- WHAT TO DO -
Tally the lines in the data below where the word "represented" appears, and give the tally alone.

- DATA -
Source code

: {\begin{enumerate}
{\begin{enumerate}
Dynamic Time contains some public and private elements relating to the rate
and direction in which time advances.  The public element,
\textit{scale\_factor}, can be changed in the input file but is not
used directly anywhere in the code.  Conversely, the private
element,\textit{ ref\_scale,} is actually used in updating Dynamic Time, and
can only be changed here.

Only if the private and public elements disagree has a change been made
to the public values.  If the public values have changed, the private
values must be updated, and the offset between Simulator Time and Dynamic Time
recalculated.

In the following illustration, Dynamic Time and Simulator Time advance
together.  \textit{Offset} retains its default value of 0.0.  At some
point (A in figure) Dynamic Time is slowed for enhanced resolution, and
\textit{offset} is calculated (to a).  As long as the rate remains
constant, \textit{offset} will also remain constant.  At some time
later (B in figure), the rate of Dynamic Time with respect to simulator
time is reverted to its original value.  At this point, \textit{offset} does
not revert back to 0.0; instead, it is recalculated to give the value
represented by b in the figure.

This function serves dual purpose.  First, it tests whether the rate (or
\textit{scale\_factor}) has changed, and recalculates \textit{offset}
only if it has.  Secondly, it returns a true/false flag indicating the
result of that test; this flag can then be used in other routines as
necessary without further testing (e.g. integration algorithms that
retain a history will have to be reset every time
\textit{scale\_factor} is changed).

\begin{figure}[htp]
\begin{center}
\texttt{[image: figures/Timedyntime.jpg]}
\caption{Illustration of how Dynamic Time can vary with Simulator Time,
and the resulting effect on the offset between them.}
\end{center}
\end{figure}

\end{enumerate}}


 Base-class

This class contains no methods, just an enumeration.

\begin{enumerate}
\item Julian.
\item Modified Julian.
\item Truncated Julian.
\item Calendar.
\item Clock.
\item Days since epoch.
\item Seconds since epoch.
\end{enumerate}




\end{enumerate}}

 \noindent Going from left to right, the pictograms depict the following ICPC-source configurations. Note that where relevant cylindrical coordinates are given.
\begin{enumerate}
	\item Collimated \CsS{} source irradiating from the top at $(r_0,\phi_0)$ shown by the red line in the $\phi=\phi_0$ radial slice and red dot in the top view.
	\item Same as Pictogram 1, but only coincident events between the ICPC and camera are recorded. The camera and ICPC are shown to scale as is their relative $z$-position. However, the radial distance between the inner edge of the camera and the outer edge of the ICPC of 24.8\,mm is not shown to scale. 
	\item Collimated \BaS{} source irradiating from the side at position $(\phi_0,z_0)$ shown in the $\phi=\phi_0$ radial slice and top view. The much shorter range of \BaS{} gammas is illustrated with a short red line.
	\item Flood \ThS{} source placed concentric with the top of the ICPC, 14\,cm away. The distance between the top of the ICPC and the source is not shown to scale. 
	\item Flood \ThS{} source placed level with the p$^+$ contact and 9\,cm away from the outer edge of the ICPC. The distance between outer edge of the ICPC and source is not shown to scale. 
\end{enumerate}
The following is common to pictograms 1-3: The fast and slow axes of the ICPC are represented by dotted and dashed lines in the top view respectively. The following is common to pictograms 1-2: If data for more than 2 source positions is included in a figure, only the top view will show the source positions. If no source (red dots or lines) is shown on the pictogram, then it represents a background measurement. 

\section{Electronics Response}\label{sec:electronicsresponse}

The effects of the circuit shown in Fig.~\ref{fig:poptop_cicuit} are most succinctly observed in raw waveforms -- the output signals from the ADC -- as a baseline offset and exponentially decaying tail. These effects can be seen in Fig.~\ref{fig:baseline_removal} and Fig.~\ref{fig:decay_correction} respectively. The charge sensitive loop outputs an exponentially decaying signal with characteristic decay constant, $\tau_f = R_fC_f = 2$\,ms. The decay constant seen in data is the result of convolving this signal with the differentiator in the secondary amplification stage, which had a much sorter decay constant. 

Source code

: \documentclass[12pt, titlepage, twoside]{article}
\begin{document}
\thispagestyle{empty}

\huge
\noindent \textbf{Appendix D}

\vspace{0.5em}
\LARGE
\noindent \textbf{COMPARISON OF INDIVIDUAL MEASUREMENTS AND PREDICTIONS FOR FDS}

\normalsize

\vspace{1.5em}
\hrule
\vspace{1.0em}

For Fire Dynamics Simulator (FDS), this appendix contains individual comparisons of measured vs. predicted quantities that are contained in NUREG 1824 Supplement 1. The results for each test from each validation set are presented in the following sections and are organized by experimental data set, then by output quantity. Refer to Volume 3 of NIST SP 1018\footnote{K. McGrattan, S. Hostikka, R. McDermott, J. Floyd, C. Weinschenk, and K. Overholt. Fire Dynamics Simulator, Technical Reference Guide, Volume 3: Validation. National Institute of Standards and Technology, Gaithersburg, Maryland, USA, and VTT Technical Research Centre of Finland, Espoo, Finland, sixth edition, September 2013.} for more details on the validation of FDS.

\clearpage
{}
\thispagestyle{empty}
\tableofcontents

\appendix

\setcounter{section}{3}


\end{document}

- SOLVED PROBLEM -
2